**Assignment**
Check each line of the entries below for the word "myapp", and copy out the ones that have it.

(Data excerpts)
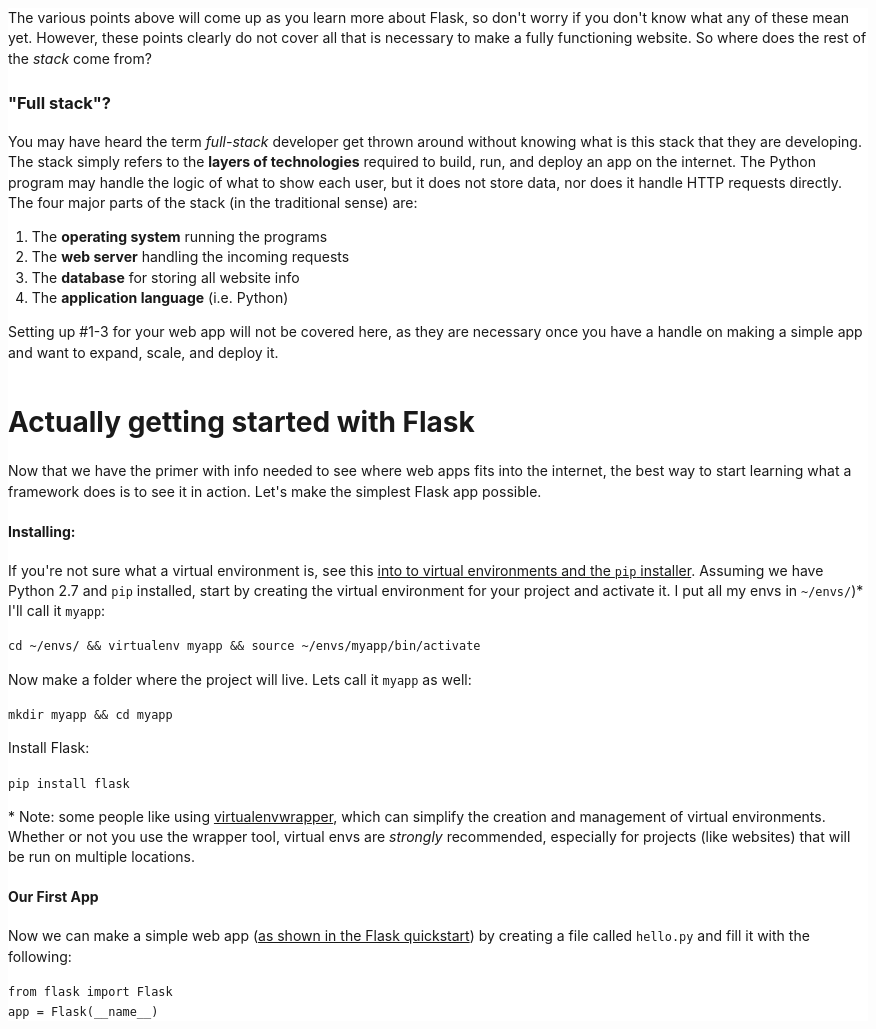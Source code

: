 The various points above will come up as you learn more about Flask, so don't worry if you don't know what any of these mean yet. However, these points clearly do not cover all that is necessary to make a fully functioning website. So where does the rest of the *stack* come from?


### "Full stack"? 

You may have heard the term *full-stack* developer get thrown around without knowing what is this stack that they are developing. The stack simply refers to the **layers of technologies** required to build, run, and deploy an app on the internet. The Python program may handle the logic of what to show each user, but it does not store data, nor does it handle HTTP requests directly. The four major parts of the stack (in the traditional sense) are:  

1. The **operating system** running the programs  
2. The **web server** handling the incoming requests  
3. The **database** for storing all website info  
4. The **application language** (i.e. Python)  

Setting up #1-3 for your web app will not be covered here, as they are necessary once you have a handle on making a simple app and want to expand, scale, and deploy it.


# Actually getting started with Flask
Now that we have the primer with info needed to see where web apps fits into the internet, the best way to start learning what a framework does is to see it in action. Let's make the simplest Flask app possible.

#### Installing:
If you're not sure what a virtual environment is, see this [into to virtual environments and the `pip` installer](http://www.dabapps.com/blog/introduction-to-pip-and-virtualenv-python/). Assuming we have Python 2.7 and `pip` installed, start by creating the virtual environment for your project and activate it. I put all my envs in `~/envs/`)\*   I'll call it `myapp`:  
  
    cd ~/envs/ && virtualenv myapp && source ~/envs/myapp/bin/activate
 
Now make a folder where the project will live. Lets call it `myapp` as well:

    mkdir myapp && cd myapp
 
Install Flask:

    pip install flask


\* Note: some people like using [virtualenvwrapper](https://virtualenvwrapper.readthedocs.org/en/latest/), which can simplify the creation and management of virtual environments. Whether or not you use the wrapper tool, virtual envs are *strongly* recommended, especially for projects (like websites) that will be run on multiple locations.

#### Our First App

Now we can make a simple web app ([as shown in the Flask quickstart](http://flask.pocoo.org/docs/0.10/quickstart)) by creating a file called `hello.py` and fill it with the following:

    from flask import Flask
    app = Flask(__name__)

**Task response**
If you're not sure what a virtual environment is, see this [into to virtual environments and the `pip` installer](http://www.dabapps.com/blog/introduction-to-pip-and-virtualenv-python/). Assuming we have Python 2.7 and `pip` installed, start by creating the virtual environment for your project and activate it. I put all my envs in `~/envs/`)\*   I'll call it `myapp`:  
    cd ~/envs/ && virtualenv myapp && source ~/envs/myapp/bin/activate
Now make a folder where the project will live. Lets call it `myapp` as well:
    mkdir myapp && cd myapp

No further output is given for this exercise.